Mieten statt selbst bauen – ist das beim neuen Verwaltungszentrum eine Option? Das World Trade Center bietet der Stadtverwaltung 38 000 Quadratmeter Mietfläche, Platz für 1600 Mitarbeiter. Das hat die Diskussion über den geplanten Verwaltungsneubau auf dem Ferdinandplatz für 162 Millionen Euro neu angefacht (DNN berichteten).

Für Baubürgermeister Raoul Schmidt-Lamontain (Bündnis 90/Die Grünen) steht fest: „Die Landeshauptstadt verfolgt mit dem Neubau eine umfänglichere Vision zur Verbesserung der Arbeitsbedingungen, der Bürgernähe und des Dialogs – auch innerhalb der Verwaltung – , als die bloße Unterbringung von Mitarbeitern.“ Diese könne im WTC so nicht umgesetzt werden, erklärte der Baubürgermeister.
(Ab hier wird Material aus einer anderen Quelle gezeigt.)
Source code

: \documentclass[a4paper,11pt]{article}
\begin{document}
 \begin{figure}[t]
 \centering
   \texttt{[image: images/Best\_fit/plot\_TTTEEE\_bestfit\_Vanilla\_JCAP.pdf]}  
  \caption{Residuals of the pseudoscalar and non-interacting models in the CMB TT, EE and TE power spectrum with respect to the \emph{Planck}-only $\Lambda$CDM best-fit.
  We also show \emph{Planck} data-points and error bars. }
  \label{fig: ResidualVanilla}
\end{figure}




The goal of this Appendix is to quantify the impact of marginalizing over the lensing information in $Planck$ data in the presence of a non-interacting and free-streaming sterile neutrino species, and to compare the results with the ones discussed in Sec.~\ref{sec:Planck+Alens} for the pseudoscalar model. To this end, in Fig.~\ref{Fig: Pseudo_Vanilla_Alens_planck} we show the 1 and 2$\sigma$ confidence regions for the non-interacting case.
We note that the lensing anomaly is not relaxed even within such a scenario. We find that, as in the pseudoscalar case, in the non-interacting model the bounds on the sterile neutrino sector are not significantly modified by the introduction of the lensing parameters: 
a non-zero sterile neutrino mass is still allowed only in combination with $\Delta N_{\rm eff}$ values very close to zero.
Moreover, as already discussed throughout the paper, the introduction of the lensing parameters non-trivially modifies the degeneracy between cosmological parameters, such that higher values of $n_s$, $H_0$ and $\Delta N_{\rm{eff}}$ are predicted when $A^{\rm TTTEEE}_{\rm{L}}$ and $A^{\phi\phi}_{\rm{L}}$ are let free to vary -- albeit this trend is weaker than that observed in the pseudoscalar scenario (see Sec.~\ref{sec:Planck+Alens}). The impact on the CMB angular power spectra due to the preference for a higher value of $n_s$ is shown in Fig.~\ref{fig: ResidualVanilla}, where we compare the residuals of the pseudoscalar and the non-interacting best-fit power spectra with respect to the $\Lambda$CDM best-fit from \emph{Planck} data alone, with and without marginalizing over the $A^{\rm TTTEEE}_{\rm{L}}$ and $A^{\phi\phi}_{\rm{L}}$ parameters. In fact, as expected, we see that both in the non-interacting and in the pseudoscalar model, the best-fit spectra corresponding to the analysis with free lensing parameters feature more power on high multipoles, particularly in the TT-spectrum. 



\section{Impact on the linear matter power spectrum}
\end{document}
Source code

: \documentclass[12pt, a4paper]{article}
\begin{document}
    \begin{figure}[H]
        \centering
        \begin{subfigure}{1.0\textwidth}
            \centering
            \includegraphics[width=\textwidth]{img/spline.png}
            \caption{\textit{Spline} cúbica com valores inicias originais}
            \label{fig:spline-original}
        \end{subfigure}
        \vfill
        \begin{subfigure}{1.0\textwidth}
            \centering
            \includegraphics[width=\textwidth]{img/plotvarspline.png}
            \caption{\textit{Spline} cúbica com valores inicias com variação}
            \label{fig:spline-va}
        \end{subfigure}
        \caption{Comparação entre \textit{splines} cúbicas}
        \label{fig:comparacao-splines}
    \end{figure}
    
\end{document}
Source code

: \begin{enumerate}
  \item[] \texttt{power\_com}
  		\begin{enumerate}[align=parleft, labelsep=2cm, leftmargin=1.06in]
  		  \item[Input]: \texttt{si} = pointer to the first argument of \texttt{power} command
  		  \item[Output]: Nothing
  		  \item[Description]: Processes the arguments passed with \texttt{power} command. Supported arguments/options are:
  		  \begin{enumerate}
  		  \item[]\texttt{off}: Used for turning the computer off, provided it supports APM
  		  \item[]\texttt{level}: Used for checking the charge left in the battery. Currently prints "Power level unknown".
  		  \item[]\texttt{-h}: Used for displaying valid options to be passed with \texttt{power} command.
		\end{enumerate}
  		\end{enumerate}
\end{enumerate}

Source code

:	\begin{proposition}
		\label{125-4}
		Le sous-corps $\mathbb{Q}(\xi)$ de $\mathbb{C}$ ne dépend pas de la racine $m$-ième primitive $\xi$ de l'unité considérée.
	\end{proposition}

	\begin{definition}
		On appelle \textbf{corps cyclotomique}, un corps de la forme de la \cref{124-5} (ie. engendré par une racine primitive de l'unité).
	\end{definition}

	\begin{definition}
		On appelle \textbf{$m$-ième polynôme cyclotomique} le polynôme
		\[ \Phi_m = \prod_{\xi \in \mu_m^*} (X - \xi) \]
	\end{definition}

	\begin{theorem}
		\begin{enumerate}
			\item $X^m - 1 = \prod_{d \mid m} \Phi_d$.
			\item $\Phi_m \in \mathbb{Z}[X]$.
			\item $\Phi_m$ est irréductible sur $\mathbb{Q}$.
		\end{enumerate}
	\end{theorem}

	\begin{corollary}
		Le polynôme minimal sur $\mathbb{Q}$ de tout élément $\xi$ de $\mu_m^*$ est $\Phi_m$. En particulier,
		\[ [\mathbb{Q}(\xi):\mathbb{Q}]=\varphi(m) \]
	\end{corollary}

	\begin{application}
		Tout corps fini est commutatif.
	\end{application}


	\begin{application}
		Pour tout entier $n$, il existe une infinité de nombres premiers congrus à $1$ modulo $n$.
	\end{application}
Grünen-Stadtratsfraktionsvorsitzender Thomas Löser verweist auf einen einstimmigen Stadtratsbeschluss für den Neubau. Das Projekt lasse sich weiterentwickeln, viele Fragen wie die Höhe des Turms oder ein möglicher Bau in Abschnitten müssten diskutiert werden. „Wir wollen ein modernes, zukunftsfähiges Verwaltungszentrum in der Innenstadt. Das lässt sich aus meiner Sicht im WTC nicht verwirklichen.“

SPD-Fraktionsvorsitzende Dana Frohwieser erklärte, das Ziel eines eigenen Verwaltungsneubaus stehe für die Sozialdemokraten nicht in Frage. „Da ist sich meine Fraktion mit Oberbürgermeister Dirk Hilbert einig.“ Es gehe um Verwaltung der Zukunft. „Dieses Ziel müssten wir in einem klassischen Bürogebäude aufgeben.“

Linke-Finanzpolitiker Tilo Kießling sagte gegenüber DNN: „Wir werden im Rahmen der Haushaltsdiskussion Aussagen dazu treffen und legen darauf Wert, dass die drei beteiligten Fraktionen und der Oberbürgermeister zu einer gemeinsamen Einschätzung kommen werden.“ Im Vordergrund stehe die pünktliche Verabschiedung des Haushaltes für 2019/2020 am 22. November.

In diesem Haushalt sieht Finanzbürgermeister Peter Lames (SPD) eine Rücklage von 100 Millionen Euro für den Neubau vor. Geld, das für andere Vorhaben zur Verfügung stünde, wenn der Stadtrat auf das Angebot des WTC eingehen und einen Neubau abblasen würde.

Peter Krüger, stellvertretender Vorsitzender der CDU-Fraktion, betonte die Notwendigkeit eines neuen Verwaltungszentrums. „Eigentum zu besitzen, hat einen gewissen Charme“, findet er. Das Angebot des WTC sei aber auch verlockend. „Zumal ich nicht glauben kann, dass es bei den 162 Millionen Euro Kosten für den Neubau bleibt.“ Die Verwaltung sollte das Mietangebot genau prüfen und die Vor- und Nachteile gegenüber einem Verwaltungsneubau darstellen, so der Christdemokrat.

FDP-Fraktionsvorsitzender Holger Zastrow forderte, das jahrelange Stückwerk zu beenden und das städtebauliche Problem am Ferdinandplatz zu lösen. „Wir brauchen eine endgültige Lösung für die Verwaltung“, erklärte er.